*** Begin section ***
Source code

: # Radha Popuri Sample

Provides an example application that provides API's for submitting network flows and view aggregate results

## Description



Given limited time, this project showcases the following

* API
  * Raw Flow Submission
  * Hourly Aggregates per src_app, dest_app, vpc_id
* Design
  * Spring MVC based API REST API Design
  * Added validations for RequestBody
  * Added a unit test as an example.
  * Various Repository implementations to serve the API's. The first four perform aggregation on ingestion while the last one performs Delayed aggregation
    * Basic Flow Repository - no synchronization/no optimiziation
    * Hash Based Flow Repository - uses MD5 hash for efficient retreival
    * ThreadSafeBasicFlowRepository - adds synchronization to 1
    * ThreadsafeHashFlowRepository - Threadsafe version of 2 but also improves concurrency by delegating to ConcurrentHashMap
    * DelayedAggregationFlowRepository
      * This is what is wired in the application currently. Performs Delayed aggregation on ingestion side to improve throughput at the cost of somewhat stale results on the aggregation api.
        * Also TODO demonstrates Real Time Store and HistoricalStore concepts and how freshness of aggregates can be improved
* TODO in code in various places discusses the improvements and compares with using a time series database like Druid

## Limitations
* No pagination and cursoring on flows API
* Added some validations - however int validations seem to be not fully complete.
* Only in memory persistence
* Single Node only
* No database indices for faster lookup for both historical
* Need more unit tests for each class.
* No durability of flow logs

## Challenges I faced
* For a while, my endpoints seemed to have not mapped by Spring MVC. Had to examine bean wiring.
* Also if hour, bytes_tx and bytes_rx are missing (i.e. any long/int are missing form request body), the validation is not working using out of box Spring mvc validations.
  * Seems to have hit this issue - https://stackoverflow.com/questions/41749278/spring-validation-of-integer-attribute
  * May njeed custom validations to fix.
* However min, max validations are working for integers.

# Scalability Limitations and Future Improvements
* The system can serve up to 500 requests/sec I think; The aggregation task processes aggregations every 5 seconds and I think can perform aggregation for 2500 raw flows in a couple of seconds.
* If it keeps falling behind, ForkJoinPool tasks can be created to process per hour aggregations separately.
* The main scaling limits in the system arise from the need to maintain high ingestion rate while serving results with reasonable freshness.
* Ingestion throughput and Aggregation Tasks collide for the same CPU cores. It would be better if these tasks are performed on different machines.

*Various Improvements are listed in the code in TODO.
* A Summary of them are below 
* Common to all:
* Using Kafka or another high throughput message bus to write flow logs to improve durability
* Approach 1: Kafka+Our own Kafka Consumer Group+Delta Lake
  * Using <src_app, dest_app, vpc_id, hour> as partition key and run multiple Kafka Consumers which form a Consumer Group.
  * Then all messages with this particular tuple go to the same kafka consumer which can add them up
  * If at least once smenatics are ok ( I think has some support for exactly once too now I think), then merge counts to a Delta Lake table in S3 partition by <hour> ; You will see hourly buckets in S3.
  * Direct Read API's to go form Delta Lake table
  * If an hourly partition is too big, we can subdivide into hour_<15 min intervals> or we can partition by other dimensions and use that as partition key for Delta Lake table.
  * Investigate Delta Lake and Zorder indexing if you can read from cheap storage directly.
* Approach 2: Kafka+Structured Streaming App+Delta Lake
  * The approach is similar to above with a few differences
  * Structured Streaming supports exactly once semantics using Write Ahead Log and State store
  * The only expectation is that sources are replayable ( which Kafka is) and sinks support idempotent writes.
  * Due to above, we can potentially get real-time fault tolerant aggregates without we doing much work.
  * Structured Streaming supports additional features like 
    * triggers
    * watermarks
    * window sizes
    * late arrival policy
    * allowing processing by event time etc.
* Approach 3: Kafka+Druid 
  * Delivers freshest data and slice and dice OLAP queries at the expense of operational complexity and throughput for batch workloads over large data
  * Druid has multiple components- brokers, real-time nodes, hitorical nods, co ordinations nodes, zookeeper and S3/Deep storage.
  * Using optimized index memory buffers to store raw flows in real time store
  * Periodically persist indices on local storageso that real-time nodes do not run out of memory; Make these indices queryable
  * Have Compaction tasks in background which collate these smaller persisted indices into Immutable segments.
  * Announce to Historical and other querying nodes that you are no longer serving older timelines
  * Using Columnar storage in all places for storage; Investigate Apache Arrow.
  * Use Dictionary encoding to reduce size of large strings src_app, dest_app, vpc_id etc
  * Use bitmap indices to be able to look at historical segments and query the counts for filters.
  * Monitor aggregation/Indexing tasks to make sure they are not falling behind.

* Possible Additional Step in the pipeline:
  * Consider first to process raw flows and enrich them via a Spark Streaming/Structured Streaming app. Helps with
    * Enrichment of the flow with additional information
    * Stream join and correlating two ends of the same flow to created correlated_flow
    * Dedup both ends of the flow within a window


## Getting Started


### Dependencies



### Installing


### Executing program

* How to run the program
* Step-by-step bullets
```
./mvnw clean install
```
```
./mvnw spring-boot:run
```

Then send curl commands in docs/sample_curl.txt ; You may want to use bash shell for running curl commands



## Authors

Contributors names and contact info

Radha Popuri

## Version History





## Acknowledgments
*** End section ***
• [Exercise prompt]:
Repeat what the records above say. Use their exact words.

• [Finished exercise]:
Source code

: # Radha Popuri Sample

Provides an example application that provides API's for submitting network flows and view aggregate results

## Description



Given limited time, this project showcases the following

* API
  * Raw Flow Submission
  * Hourly Aggregates per src_app, dest_app, vpc_id
* Design
  * Spring MVC based API REST API Design
  * Added validations for RequestBody
  * Added a unit test as an example.
  * Various Repository implementations to serve the API's. The first four perform aggregation on ingestion while the last one performs Delayed aggregation
    * Basic Flow Repository - no synchronization/no optimiziation
    * Hash Based Flow Repository - uses MD5 hash for efficient retreival
    * ThreadSafeBasicFlowRepository - adds synchronization to 1
    * ThreadsafeHashFlowRepository - Threadsafe version of 2 but also improves concurrency by delegating to ConcurrentHashMap
    * DelayedAggregationFlowRepository
      * This is what is wired in the application currently. Performs Delayed aggregation on ingestion side to improve throughput at the cost of somewhat stale results on the aggregation api.
        * Also TODO demonstrates Real Time Store and HistoricalStore concepts and how freshness of aggregates can be improved
* TODO in code in various places discusses the improvements and compares with using a time series database like Druid

## Limitations
* No pagination and cursoring on flows API
* Added some validations - however int validations seem to be not fully complete.
* Only in memory persistence
* Single Node only
* No database indices for faster lookup for both historical
* Need more unit tests for each class.
* No durability of flow logs

## Challenges I faced
* For a while, my endpoints seemed to have not mapped by Spring MVC. Had to examine bean wiring.
* Also if hour, bytes_tx and bytes_rx are missing (i.e. any long/int are missing form request body), the validation is not working using out of box Spring mvc validations.
  * Seems to have hit this issue - https://stackoverflow.com/questions/41749278/spring-validation-of-integer-attribute
  * May njeed custom validations to fix.
* However min, max validations are working for integers.

# Scalability Limitations and Future Improvements
* The system can serve up to 500 requests/sec I think; The aggregation task processes aggregations every 5 seconds and I think can perform aggregation for 2500 raw flows in a couple of seconds.
* If it keeps falling behind, ForkJoinPool tasks can be created to process per hour aggregations separately.
* The main scaling limits in the system arise from the need to maintain high ingestion rate while serving results with reasonable freshness.
* Ingestion throughput and Aggregation Tasks collide for the same CPU cores. It would be better if these tasks are performed on different machines.

*Various Improvements are listed in the code in TODO.
* A Summary of them are below 
* Common to all:
* Using Kafka or another high throughput message bus to write flow logs to improve durability
* Approach 1: Kafka+Our own Kafka Consumer Group+Delta Lake
  * Using <src_app, dest_app, vpc_id, hour> as partition key and run multiple Kafka Consumers which form a Consumer Group.
  * Then all messages with this particular tuple go to the same kafka consumer which can add them up
  * If at least once smenatics are ok ( I think has some support for exactly once too now I think), then merge counts to a Delta Lake table in S3 partition by <hour> ; You will see hourly buckets in S3.
  * Direct Read API's to go form Delta Lake table
  * If an hourly partition is too big, we can subdivide into hour_<15 min intervals> or we can partition by other dimensions and use that as partition key for Delta Lake table.
  * Investigate Delta Lake and Zorder indexing if you can read from cheap storage directly.
* Approach 2: Kafka+Structured Streaming App+Delta Lake
  * The approach is similar to above with a few differences
  * Structured Streaming supports exactly once semantics using Write Ahead Log and State store
  * The only expectation is that sources are replayable ( which Kafka is) and sinks support idempotent writes.
  * Due to above, we can potentially get real-time fault tolerant aggregates without we doing much work.
  * Structured Streaming supports additional features like 
    * triggers
    * watermarks
    * window sizes
    * late arrival policy
    * allowing processing by event time etc.
* Approach 3: Kafka+Druid 
  * Delivers freshest data and slice and dice OLAP queries at the expense of operational complexity and throughput for batch workloads over large data
  * Druid has multiple components- brokers, real-time nodes, hitorical nods, co ordinations nodes, zookeeper and S3/Deep storage.
  * Using optimized index memory buffers to store raw flows in real time store
  * Periodically persist indices on local storageso that real-time nodes do not run out of memory; Make these indices queryable
  * Have Compaction tasks in background which collate these smaller persisted indices into Immutable segments.
  * Announce to Historical and other querying nodes that you are no longer serving older timelines
  * Using Columnar storage in all places for storage; Investigate Apache Arrow.
  * Use Dictionary encoding to reduce size of large strings src_app, dest_app, vpc_id etc
  * Use bitmap indices to be able to look at historical segments and query the counts for filters.
  * Monitor aggregation/Indexing tasks to make sure they are not falling behind.

* Possible Additional Step in the pipeline:
  * Consider first to process raw flows and enrich them via a Spark Streaming/Structured Streaming app. Helps with
    * Enrichment of the flow with additional information
    * Stream join and correlating two ends of the same flow to created correlated_flow
    * Dedup both ends of the flow within a window


## Getting Started


### Dependencies



### Installing


### Executing program

* How to run the program
* Step-by-step bullets
```
./mvnw clean install
```
```
./mvnw spring-boot:run
```

Then send curl commands in docs/sample_curl.txt ; You may want to use bash shell for running curl commands



## Authors

Contributors names and contact info

Radha Popuri

## Version History





## Acknowledgments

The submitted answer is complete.